During buzz-pollination, bees shake their flight muscles at over 300 times per second to release pollen from flowers with unique shapes. HFSP Research Grant Awardees studied this pollination process through High-speed video tracking, which shows that these vibrations are transmitted to flowers via the head during periodic biting behaviour.

Documenting the behaviour of pollinators on flowers is key to understanding the ecology and evolution of plant-pollinator interactions. In particular, the physical coupling between plant and pollinator can affect how pollen is collected by pollinators and moved between flowers. Buzz-pollination is a unique interaction between bees and flowers with special tubular morphologies. In buzz-pollinated flowers, pollen is locked away inside the anthers, the male reproductive structures. The key to accessing this pollen is through vibrations, which the bee produces with the muscles in its thorax. These muscles are used for many other functions, including flight, defence, and communication. The vibrations produced by these muscles must be transmitted to the flower from the bee's body for pollen to be released, but little is known about how precisely these vibrations are transferred.

Method for recording high-speed movies of buzz-pollination. (a) Experimental setup with flight arena, lights and camera. (b) tracked points on the bee and flower. (c) examples of the vibrations recorded using video tracking software, note how the biting affects vibrations of the bee (mandible) and flower (anther). ©Charlie Woodrow, author of the study.

 

In a new study published in the journal Current Biology, the authors demonstrate that an efficient way for bees to transmit vibrations is through the head. As the thorax vibrates, the head moves back and forth with up to three times more movement than the thorax. The bee then bites the anther to deliver this enhanced head vibration to the flower, causing the motion of the anther to double. The study also demonstrates that the specific angle at which the bee bites the flower can affect this vibration transfer, and that flowers may have evolved different morphologies to limit the ways that bees can hold the anthers during buzz-pollination.

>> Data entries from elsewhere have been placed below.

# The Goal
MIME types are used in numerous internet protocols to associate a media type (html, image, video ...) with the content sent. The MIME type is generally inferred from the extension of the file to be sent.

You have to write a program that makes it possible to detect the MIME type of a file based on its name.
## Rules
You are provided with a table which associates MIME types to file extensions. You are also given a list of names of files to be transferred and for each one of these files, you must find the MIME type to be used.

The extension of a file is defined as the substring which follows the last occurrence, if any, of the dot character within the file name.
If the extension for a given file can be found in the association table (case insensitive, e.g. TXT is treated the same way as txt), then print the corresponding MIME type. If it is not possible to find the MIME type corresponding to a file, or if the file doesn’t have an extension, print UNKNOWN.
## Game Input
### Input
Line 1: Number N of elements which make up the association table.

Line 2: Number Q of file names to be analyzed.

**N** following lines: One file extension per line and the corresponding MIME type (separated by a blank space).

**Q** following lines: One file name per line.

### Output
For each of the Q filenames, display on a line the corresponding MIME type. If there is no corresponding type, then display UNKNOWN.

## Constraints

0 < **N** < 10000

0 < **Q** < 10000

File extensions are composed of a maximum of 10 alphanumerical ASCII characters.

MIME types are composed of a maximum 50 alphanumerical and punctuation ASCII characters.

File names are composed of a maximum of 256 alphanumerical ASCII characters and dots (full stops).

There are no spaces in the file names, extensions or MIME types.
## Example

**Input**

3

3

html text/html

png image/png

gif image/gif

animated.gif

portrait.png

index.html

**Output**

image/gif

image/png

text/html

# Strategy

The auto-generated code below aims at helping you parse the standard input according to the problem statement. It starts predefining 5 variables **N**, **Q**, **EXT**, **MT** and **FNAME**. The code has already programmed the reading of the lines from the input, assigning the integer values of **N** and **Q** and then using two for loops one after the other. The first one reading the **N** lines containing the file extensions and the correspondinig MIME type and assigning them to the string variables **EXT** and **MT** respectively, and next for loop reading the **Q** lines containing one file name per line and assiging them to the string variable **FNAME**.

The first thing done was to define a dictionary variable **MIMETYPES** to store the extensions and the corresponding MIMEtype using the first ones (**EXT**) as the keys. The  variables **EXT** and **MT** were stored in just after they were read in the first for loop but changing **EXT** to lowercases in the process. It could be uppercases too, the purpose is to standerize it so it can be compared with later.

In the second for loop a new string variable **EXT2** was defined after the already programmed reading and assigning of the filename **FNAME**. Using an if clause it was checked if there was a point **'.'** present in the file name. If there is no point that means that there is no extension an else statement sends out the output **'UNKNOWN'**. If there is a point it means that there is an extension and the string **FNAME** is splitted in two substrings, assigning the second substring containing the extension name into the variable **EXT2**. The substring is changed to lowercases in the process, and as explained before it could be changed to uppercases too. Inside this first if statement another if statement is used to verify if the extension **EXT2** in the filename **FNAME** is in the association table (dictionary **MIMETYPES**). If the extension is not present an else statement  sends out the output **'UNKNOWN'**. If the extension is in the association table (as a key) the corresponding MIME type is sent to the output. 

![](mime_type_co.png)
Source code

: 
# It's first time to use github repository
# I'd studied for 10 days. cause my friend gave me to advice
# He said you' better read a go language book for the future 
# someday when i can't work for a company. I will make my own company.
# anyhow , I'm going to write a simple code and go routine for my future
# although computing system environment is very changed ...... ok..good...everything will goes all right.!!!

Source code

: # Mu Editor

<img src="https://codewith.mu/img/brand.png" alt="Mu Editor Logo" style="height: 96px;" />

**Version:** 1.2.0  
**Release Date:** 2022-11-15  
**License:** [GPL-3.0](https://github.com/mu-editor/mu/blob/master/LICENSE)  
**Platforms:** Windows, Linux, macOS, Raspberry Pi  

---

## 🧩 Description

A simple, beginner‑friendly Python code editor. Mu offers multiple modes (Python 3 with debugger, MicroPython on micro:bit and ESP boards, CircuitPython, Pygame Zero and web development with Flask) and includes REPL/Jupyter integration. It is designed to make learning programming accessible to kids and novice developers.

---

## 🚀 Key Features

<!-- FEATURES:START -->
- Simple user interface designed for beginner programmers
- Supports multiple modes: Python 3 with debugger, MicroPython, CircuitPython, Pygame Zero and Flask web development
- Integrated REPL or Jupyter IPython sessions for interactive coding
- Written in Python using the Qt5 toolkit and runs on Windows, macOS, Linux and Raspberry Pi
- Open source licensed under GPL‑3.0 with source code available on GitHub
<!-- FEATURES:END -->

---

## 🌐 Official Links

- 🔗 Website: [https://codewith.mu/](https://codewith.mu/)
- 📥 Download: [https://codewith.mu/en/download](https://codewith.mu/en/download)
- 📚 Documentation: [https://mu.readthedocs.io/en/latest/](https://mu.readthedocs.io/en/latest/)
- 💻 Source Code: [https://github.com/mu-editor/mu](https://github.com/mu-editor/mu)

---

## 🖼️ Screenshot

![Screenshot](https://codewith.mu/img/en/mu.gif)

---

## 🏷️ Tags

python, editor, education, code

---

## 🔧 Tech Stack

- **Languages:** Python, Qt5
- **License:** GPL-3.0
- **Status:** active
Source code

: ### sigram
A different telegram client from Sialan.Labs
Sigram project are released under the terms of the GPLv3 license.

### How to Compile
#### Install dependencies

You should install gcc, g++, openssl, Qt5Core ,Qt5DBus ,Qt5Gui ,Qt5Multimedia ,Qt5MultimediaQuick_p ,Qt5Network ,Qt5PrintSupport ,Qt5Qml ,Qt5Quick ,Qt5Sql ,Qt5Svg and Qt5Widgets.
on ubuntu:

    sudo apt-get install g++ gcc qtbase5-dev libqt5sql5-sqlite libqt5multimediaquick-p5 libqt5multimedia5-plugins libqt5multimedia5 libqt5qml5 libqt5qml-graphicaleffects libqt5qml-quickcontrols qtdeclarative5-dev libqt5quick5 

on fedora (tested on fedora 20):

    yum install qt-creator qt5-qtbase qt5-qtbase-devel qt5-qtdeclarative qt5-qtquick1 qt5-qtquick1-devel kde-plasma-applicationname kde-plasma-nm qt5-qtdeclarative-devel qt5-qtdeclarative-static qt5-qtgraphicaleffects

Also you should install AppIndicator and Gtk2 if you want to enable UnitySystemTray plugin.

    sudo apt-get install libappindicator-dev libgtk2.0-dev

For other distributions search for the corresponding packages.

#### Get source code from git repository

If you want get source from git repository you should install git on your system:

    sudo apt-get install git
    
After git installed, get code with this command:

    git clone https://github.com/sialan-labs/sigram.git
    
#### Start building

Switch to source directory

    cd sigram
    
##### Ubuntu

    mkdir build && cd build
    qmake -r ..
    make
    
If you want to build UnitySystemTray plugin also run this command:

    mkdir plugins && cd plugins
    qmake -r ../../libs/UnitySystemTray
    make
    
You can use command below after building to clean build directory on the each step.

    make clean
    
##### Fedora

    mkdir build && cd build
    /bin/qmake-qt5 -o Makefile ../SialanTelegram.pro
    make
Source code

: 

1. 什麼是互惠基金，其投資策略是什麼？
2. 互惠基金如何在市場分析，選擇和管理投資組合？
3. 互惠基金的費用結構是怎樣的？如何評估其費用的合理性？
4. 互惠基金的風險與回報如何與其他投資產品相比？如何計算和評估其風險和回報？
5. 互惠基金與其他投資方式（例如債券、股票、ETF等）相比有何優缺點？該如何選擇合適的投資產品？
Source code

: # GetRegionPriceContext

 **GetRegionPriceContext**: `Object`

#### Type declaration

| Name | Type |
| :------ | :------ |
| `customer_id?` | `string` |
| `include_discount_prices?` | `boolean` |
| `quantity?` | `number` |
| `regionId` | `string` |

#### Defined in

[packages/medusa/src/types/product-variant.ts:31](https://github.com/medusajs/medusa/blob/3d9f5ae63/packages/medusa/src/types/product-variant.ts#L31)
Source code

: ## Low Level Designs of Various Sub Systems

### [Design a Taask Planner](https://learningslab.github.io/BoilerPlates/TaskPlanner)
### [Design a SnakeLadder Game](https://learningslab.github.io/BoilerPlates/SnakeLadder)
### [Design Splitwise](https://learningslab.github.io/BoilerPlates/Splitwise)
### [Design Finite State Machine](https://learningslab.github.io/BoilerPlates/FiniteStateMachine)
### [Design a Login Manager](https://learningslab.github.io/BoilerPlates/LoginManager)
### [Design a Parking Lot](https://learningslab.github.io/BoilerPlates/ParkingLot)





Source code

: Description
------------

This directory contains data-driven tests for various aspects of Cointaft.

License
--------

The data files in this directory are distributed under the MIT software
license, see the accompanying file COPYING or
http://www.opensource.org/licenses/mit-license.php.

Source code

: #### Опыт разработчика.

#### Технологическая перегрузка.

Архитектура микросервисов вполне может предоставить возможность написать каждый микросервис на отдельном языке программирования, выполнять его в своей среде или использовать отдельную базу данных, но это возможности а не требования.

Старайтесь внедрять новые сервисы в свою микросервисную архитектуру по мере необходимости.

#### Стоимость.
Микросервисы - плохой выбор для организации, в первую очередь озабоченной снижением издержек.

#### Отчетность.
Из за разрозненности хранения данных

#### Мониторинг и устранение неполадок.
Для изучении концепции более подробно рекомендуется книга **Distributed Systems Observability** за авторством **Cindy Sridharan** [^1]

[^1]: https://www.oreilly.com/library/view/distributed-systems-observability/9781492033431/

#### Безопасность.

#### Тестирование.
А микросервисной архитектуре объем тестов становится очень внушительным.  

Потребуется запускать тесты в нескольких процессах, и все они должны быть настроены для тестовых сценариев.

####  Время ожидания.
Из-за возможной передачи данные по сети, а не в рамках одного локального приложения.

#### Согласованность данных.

This study has come from an ongoing HFSP-supported collaboration between Noah Jafferis, University of Massachusetts Lowell, USA, and Mario Vallejo-Marín (Uppsala University, Sweden), which aims to recreate a bee's buzz through the use of micro-robotics. This project seeks not to replace bees with robots, but to use robots to understand how the morphology and biomechanics of different bees and flowers translate into diverse buzz pollination functions, for the broader benefits of informing conservation and bio-inspiration.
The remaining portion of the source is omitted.